The line containing "- [Documentazione](https://docs.groupdocs.com/signature/net/)" marks where to begin; quote it and every line after it through the end of the data, exactly as written.

◇ ◇ ◇ ◇ ◇

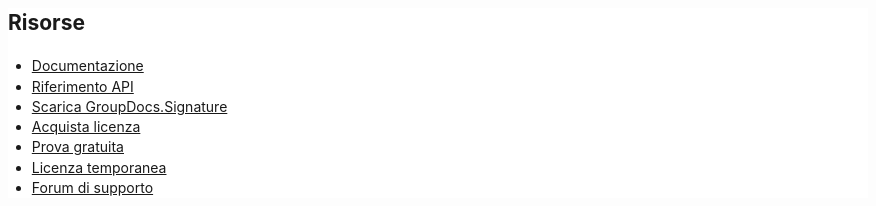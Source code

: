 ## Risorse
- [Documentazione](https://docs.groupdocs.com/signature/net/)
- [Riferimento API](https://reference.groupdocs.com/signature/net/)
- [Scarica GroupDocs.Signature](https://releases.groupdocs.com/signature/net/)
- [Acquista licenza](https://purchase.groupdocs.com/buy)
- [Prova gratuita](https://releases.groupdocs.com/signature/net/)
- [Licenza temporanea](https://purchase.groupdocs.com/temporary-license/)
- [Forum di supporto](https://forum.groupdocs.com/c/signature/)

◇ ◇ ◇ ◇ ◇

Exercise output =>
- [Documentazione](https://docs.groupdocs.com/signature/net/)
- [Riferimento API](https://reference.groupdocs.com/signature/net/)
- [Scarica GroupDocs.Signature](https://releases.groupdocs.com/signature/net/)
- [Acquista licenza](https://purchase.groupdocs.com/buy)
- [Prova gratuita](https://releases.groupdocs.com/signature/net/)
- [Licenza temporanea](https://purchase.groupdocs.com/temporary-license/)
- [Forum di supporto](https://forum.groupdocs.com/c/signature/)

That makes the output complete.